We’ve seen cooperation from people such as Patsy Shrum, who’s lived near Robbie point for two decades, as she helped her neighbor — who physically could not clean up around his property — create a defensible space zone around his home.
“Because he’s so ill and he can’t do it, we hired someone to come cut all around his home there,” she told the Journal last week. “So of course we have to make sure it’s safe for everybody. That’s the main thing: We want it safe for everybody.”
“Safe for everybody,” that is the goal.
If for some reason you’re not inclined to comply, which in the last two years of the ordinance has only been a couple times by one property owner, the city will make sure that inability to maintain the fire fuels on your property does not jeopardize those residents who work hard to protect theirs.
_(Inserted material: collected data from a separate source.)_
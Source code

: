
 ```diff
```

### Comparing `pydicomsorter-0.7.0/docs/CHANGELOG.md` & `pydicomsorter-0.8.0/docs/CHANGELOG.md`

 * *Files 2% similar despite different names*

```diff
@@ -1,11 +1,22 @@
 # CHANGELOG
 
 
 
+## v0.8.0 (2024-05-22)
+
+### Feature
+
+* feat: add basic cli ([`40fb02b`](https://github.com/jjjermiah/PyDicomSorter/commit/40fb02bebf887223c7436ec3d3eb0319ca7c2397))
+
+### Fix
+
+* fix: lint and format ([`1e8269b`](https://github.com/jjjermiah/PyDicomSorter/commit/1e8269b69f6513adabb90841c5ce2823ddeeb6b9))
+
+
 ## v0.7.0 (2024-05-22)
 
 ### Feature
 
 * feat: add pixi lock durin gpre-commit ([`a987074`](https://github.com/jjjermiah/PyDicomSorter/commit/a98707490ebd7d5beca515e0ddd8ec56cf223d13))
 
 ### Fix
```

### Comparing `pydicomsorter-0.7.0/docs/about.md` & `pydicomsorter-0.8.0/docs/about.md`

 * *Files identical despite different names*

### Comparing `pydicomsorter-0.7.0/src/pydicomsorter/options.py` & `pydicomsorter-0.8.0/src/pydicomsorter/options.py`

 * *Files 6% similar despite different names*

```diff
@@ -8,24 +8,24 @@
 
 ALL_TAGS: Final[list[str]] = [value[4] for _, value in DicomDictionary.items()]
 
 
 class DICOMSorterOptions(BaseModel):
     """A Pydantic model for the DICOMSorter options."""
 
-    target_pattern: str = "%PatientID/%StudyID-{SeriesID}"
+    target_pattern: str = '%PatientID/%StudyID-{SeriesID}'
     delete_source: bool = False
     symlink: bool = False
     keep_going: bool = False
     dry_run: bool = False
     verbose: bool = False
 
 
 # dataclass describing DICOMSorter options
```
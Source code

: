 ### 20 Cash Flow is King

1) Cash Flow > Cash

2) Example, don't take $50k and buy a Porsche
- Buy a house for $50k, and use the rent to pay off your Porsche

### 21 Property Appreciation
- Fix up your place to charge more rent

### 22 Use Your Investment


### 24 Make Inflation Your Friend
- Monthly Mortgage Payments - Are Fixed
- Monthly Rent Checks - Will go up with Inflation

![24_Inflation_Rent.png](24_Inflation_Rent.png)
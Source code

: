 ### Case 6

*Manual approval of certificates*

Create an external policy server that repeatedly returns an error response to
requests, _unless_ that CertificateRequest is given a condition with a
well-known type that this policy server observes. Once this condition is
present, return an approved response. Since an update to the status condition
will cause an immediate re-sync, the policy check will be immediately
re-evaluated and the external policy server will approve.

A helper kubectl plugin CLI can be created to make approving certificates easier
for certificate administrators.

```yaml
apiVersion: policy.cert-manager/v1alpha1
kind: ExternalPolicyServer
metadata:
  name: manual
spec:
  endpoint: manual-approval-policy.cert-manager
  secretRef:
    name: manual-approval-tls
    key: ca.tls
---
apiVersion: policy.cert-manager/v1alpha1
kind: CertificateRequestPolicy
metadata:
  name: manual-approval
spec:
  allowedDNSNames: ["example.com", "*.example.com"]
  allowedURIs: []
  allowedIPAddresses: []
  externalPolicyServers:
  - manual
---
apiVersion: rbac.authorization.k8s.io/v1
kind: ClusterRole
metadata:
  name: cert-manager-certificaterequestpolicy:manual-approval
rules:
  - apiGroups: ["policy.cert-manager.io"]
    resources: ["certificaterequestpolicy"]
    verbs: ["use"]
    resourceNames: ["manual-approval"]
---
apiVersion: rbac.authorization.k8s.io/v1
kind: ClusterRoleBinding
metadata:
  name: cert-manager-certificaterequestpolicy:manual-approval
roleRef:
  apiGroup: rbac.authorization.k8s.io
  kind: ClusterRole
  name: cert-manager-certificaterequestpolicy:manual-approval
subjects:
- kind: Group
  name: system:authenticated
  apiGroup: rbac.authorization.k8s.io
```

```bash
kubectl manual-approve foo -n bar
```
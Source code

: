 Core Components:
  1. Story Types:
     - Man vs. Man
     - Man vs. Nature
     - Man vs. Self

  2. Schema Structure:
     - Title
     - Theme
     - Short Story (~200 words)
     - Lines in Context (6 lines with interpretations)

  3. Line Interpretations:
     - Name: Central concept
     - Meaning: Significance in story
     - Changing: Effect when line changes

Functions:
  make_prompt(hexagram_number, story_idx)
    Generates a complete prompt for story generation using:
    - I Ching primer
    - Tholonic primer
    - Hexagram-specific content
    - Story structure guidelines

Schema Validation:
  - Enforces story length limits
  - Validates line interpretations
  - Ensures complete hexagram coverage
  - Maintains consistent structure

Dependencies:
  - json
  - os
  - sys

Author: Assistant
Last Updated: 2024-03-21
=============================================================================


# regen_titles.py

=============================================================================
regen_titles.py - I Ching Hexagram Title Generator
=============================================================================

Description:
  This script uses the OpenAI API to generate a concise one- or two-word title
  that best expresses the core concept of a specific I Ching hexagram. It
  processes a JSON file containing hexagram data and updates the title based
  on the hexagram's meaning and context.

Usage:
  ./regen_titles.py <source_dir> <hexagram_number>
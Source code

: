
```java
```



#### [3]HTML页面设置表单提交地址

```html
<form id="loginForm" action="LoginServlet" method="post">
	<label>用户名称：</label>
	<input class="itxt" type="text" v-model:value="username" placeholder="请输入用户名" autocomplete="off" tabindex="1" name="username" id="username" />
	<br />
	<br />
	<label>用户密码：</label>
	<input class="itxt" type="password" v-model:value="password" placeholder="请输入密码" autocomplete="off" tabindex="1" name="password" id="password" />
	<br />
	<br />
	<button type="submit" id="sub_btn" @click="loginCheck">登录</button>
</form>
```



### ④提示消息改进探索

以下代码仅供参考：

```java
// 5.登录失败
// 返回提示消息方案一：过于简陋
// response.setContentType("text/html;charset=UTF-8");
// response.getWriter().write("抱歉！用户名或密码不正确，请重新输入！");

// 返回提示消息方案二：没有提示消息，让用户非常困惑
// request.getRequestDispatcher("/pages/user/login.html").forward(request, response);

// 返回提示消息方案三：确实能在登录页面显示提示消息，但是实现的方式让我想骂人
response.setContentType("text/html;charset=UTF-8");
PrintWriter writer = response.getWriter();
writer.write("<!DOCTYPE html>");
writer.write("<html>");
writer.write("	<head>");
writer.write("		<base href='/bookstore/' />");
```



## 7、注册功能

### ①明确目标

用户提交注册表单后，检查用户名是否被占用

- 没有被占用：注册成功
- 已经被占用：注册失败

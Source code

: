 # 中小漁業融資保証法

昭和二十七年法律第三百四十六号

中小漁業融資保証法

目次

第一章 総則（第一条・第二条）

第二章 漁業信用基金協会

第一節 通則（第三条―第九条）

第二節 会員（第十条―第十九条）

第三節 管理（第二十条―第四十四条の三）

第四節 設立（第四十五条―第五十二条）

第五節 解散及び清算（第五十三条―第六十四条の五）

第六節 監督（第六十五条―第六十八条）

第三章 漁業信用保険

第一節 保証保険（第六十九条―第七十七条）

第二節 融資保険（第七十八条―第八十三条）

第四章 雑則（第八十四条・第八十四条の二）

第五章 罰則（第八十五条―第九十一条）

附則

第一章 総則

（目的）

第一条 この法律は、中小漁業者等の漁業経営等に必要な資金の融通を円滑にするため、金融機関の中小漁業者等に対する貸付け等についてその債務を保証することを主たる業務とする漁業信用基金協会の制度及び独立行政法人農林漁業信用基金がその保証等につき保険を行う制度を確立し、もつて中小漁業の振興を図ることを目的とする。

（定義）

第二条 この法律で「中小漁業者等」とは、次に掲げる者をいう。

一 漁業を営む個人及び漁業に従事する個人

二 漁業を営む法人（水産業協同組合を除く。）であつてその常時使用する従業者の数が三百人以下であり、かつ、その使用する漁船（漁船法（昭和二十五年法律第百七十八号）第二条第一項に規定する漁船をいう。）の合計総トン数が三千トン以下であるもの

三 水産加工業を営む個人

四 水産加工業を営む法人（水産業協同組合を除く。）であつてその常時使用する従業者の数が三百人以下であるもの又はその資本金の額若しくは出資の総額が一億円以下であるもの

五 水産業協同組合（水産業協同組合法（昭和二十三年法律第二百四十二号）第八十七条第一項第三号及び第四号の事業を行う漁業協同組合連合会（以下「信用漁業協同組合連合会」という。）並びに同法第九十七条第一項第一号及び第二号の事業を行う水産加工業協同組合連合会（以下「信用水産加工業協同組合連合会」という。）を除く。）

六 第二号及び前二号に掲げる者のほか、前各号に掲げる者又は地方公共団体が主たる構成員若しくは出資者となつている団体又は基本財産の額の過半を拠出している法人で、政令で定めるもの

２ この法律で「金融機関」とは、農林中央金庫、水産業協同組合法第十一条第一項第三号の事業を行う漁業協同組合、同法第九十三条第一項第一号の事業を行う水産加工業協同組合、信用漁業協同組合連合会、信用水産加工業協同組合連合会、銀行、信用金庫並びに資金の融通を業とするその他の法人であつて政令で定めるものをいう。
The city will go out to said property, assess the cleanup and pay for the work to be done. Afterward, the city will send the property owner the bill — a sensible solution to a situation that simply cannot be ignored.
Living in the foothills brings a different level of responsibility to property maintenance and protection. Living here isn’t like residing in the cookie-cutter developments of South Placer County, where fire fuels are replaced with the concrete jungle of pavement and development.
Auburn’s ordinance only applies to property within the “very high” and “high” fire hazard severity zones in the city, but guess what? That’s pretty much all of Auburn except for the core of Downtown. So it’s evident that there’s a real need to keep an ordinance like this going, and for neighbors to help each other out when it comes to protecting their property.
Soon Placer County will also have to address a similar measure that is set to reach its sunset date. We hope that county officials see the wisdom of Auburn’s City Council and emulate them in this matter.
Because living in the foothills means wildfires can, and are, a part of our daily lives.